**About this task**
List each line of the data that holds the string "Dashboard", please.

Data excerpts
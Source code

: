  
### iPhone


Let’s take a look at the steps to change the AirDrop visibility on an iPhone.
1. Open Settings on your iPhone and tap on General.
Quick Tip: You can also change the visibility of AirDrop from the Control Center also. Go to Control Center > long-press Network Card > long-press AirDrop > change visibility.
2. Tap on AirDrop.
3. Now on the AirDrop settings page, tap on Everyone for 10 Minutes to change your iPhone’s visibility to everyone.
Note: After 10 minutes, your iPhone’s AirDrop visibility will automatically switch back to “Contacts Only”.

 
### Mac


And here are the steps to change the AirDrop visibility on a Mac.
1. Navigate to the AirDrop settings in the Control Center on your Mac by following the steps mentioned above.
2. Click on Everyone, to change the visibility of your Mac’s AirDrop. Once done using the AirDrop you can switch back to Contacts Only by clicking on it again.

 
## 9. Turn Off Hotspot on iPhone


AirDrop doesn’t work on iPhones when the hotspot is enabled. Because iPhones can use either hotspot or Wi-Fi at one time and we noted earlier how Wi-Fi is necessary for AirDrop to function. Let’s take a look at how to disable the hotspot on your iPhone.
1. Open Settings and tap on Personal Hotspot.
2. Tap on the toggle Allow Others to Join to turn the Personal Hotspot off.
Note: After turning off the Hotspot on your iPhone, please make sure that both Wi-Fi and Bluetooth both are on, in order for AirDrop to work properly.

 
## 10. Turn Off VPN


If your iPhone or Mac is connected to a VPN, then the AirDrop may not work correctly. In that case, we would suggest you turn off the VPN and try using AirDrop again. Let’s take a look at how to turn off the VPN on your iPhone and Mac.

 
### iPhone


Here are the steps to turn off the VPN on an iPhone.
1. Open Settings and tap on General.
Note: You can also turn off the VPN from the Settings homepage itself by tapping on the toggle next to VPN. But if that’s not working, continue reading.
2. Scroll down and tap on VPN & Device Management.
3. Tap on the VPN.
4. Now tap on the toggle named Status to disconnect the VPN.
--
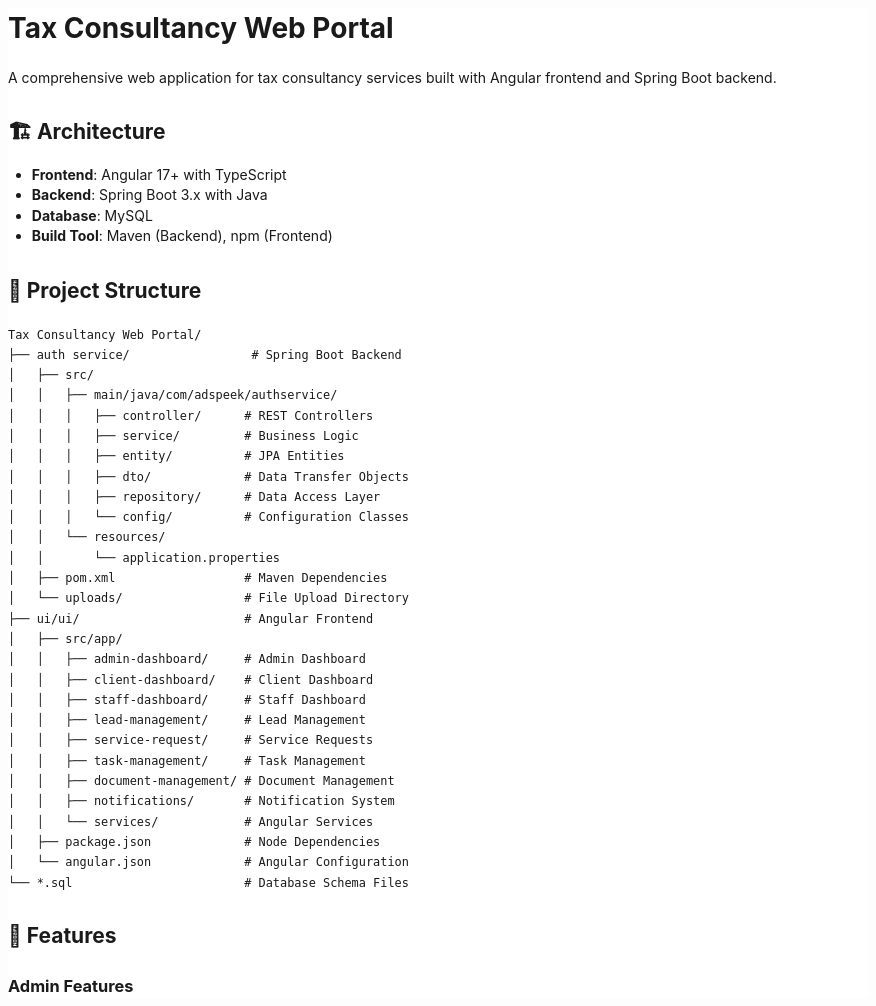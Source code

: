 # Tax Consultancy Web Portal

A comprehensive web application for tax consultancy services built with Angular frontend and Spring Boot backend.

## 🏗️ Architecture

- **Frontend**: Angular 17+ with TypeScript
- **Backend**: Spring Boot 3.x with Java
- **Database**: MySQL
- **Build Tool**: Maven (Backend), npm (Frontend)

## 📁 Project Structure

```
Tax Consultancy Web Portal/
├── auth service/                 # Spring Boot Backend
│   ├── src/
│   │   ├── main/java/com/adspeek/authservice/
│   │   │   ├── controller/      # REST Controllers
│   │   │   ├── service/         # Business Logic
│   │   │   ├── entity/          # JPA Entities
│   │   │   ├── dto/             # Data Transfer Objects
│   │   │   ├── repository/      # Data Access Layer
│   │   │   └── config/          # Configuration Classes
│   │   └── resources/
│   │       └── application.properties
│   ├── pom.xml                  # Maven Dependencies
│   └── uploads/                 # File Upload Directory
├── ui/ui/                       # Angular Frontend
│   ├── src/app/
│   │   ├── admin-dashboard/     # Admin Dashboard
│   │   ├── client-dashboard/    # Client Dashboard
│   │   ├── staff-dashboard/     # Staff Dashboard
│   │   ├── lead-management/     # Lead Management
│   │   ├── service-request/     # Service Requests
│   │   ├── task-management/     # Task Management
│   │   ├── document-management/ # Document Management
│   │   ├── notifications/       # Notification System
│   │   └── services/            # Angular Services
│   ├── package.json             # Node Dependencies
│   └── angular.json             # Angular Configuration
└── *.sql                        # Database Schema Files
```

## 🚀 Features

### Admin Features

**Task result**
│   │   ├── admin-dashboard/     # Admin Dashboard
│   │   ├── client-dashboard/    # Client Dashboard
│   │   ├── staff-dashboard/     # Staff Dashboard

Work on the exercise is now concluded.